[Try it] The word "mode" marks the lines to report; pull each of them from the listing.

[Records]

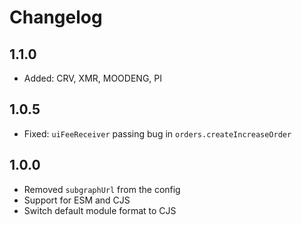 # Changelog

## 1.1.0

- Added: CRV, XMR, MOODENG, PI

## 1.0.5

- Fixed: `uiFeeReceiver` passing bug in `orders.createIncreaseOrder`

## 1.0.0

- Removed `subgraphUrl` from the config
- Support for ESM and CJS
- Switch default module format to CJS
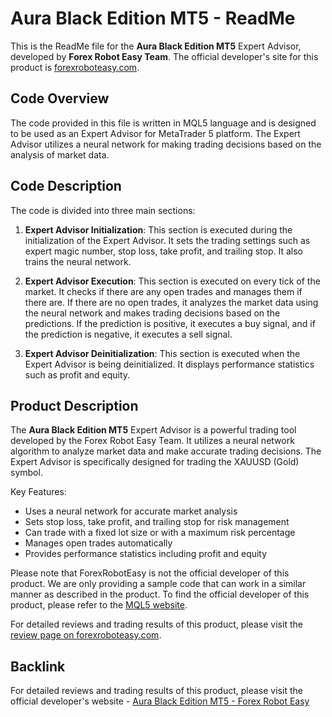 # Aura Black Edition MT5 - ReadMe

This is the ReadMe file for the **Aura Black Edition MT5** Expert Advisor, developed by **Forex Robot Easy Team**. The official developer's site for this product is [forexroboteasy.com](https://forexroboteasy.com).

## Code Overview

The code provided in this file is written in MQL5 language and is designed to be used as an Expert Advisor for MetaTrader 5 platform. The Expert Advisor utilizes a neural network for making trading decisions based on the analysis of market data.

## Code Description

The code is divided into three main sections:

1. **Expert Advisor Initialization**: This section is executed during the initialization of the Expert Advisor. It sets the trading settings such as expert magic number, stop loss, take profit, and trailing stop. It also trains the neural network.

2. **Expert Advisor Execution**: This section is executed on every tick of the market. It checks if there are any open trades and manages them if there are. If there are no open trades, it analyzes the market data using the neural network and makes trading decisions based on the predictions. If the prediction is positive, it executes a buy signal, and if the prediction is negative, it executes a sell signal.

3. **Expert Advisor Deinitialization**: This section is executed when the Expert Advisor is being deinitialized. It displays performance statistics such as profit and equity.

## Product Description

The **Aura Black Edition MT5** Expert Advisor is a powerful trading tool developed by the Forex Robot Easy Team. It utilizes a neural network algorithm to analyze market data and make accurate trading decisions. The Expert Advisor is specifically designed for trading the XAUUSD (Gold) symbol.

Key Features:
- Uses a neural network for accurate market analysis
- Sets stop loss, take profit, and trailing stop for risk management
- Can trade with a fixed lot size or with a maximum risk percentage
- Manages open trades automatically
- Provides performance statistics including profit and equity

Please note that ForexRobotEasy is not the official developer of this product. We are only providing a sample code that can work in a similar manner as described in the product. To find the official developer of this product, please refer to the [MQL5 website](https://www.mql5.com).

For detailed reviews and trading results of this product, please visit the [review page on forexroboteasy.com](https://forexroboteasy.com/forex-robot-review/review-aura-black-edition-mt5-stable-results-trading-gold/).

## Backlink

For detailed reviews and trading results of this product, please visit the official developer's website - [Aura Black Edition MT5 - Forex Robot Easy](https://forexroboteasy.com/forex-robot-review/review-aura-black-edition-mt5-stable-results-trading-gold/)

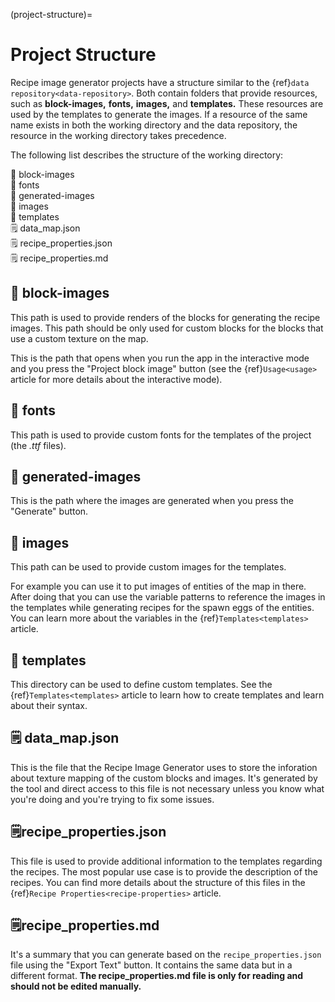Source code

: (project-structure)=
# Project Structure

Recipe image generator projects have a structure similar to the {ref}`data repository<data-repository>`. Both contain folders that provide resources, such as **block-images,** **fonts,** **images,** and **templates.** These resources are used by the templates to generate the images. If a resource of the same name exists in both the working directory and the data repository, the resource in the working directory takes precedence.

The following list describes the structure of the working directory:

📁 block-images\
📁 fonts\
📁 generated-images\
📁 images\
📁 templates\
🗒️ data_map.json\
🗒️ recipe_properties.json\
🗒️ recipe_properties.md

## 📁 block-images

This path is used to provide renders of the blocks for generating the recipe images. This path should be only used for custom blocks for the blocks that use a custom texture on the map.

This is the path that opens when you run the app in the interactive mode and you press the "Project block image" button (see the 
{ref}`Usage<usage>` article for more details about the interactive mode).

## 📁 fonts
This path is used to provide custom fonts for the templates of the project (the *.ttf* files).

## 📁 generated-images
This is the path where the images are generated when you press the "Generate" button.

## 📁 images
This path can be used to provide custom images for the templates.

For example you can use it to put images of entities of the map in there. After doing that you can use the variable patterns to reference the images in the templates while generating recipes for the spawn eggs of the entities. You can learn more about the variables in the {ref}`Templates<templates>` article.

## 📁 templates
This directory can be used to define custom templates. See the {ref}`Templates<templates>` article to learn how to create templates and learn about their syntax.

##  🗒️ data_map.json
This is the file that the Recipe Image Generator uses to store the inforation about texture mapping of the custom blocks and images. It's generated by the tool and direct access to this file is not necessary unless you know what you're doing and you're trying to fix some issues.

## 🗒️recipe_properties.json

This file is used to provide additional information to the templates regarding the recipes. The most popular use case is to provide the description of the recipes. You can find more details about the structure of this files in the {ref}`Recipe Properties<recipe-properties>` article.

## 🗒️recipe_properties.md

It's a summary that you can generate based on the `recipe_properties.json` file using the "Export Text" button. It contains the same data but in a different format. **The recipe_properties.md file is only for reading and should not be edited manually.**
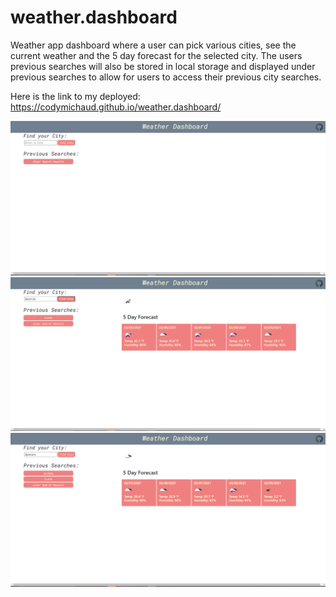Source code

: # weather.dashboard
Weather app dashboard where a user can pick various cities, see the current weather and the 5 day forecast for the selected city. The users previous searches will also be stored in local storage and displayed under previous searches to allow for users to access their previous city searches.

Here is the link to my deployed: https://codymichaud.github.io/weather.dashboard/

![](assets/imgs/index.weather.PNG)
![](assets/imgs/5day.seattle.PNG)
![](assets/imgs/previous.wb.PNG)


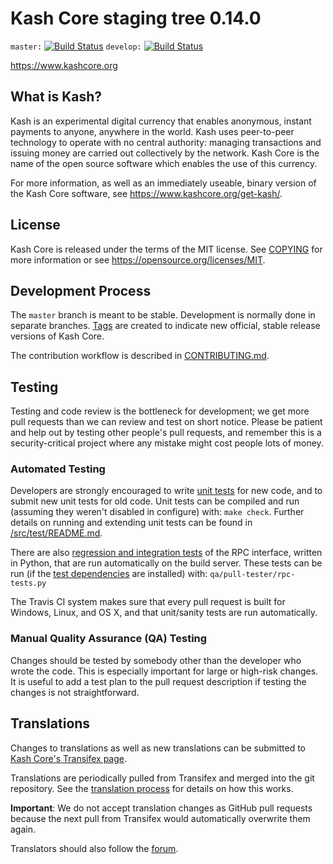 Kash Core staging tree 0.14.0
===============================

`master:` [![Build Status](https://travis-ci.org/kashpay/kash.svg?branch=master)](https://travis-ci.org/kashpay/kash) `develop:` [![Build Status](https://travis-ci.org/kashpay/kash.svg?branch=develop)](https://travis-ci.org/kashpay/kash/branches)

https://www.kashcore.org


What is Kash?
----------------

Kash is an experimental digital currency that enables anonymous, instant
payments to anyone, anywhere in the world. Kash uses peer-to-peer technology
to operate with no central authority: managing transactions and issuing money
are carried out collectively by the network. Kash Core is the name of the open
source software which enables the use of this currency.

For more information, as well as an immediately useable, binary version of
the Kash Core software, see https://www.kashcore.org/get-kash/.


License
-------

Kash Core is released under the terms of the MIT license. See [COPYING](COPYING) for more
information or see https://opensource.org/licenses/MIT.

Development Process
-------------------

The `master` branch is meant to be stable. Development is normally done in separate branches.
[Tags](https://github.com/kashpay/kash/tags) are created to indicate new official,
stable release versions of Kash Core.

The contribution workflow is described in [CONTRIBUTING.md](CONTRIBUTING.md).

Testing
-------

Testing and code review is the bottleneck for development; we get more pull
requests than we can review and test on short notice. Please be patient and help out by testing
other people's pull requests, and remember this is a security-critical project where any mistake might cost people
lots of money.

### Automated Testing

Developers are strongly encouraged to write [unit tests](src/test/README.md) for new code, and to
submit new unit tests for old code. Unit tests can be compiled and run
(assuming they weren't disabled in configure) with: `make check`. Further details on running
and extending unit tests can be found in [/src/test/README.md](/src/test/README.md).

There are also [regression and integration tests](/qa) of the RPC interface, written
in Python, that are run automatically on the build server.
These tests can be run (if the [test dependencies](/qa) are installed) with: `qa/pull-tester/rpc-tests.py`

The Travis CI system makes sure that every pull request is built for Windows, Linux, and OS X, and that unit/sanity tests are run automatically.

### Manual Quality Assurance (QA) Testing

Changes should be tested by somebody other than the developer who wrote the
code. This is especially important for large or high-risk changes. It is useful
to add a test plan to the pull request description if testing the changes is
not straightforward.

Translations
------------

Changes to translations as well as new translations can be submitted to
[Kash Core's Transifex page](https://www.transifex.com/projects/p/kash/).

Translations are periodically pulled from Transifex and merged into the git repository. See the
[translation process](doc/translation_process.md) for details on how this works.

**Important**: We do not accept translation changes as GitHub pull requests because the next
pull from Transifex would automatically overwrite them again.

Translators should also follow the [forum](https://www.kashcore.org/forum/topic/kash-worldwide-collaboration.88/).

[Solution to this problem]
This is the path that opens when you run the app in the interactive mode and you press the "Project block image" button (see the 
{ref}`Usage<usage>` article for more details about the interactive mode).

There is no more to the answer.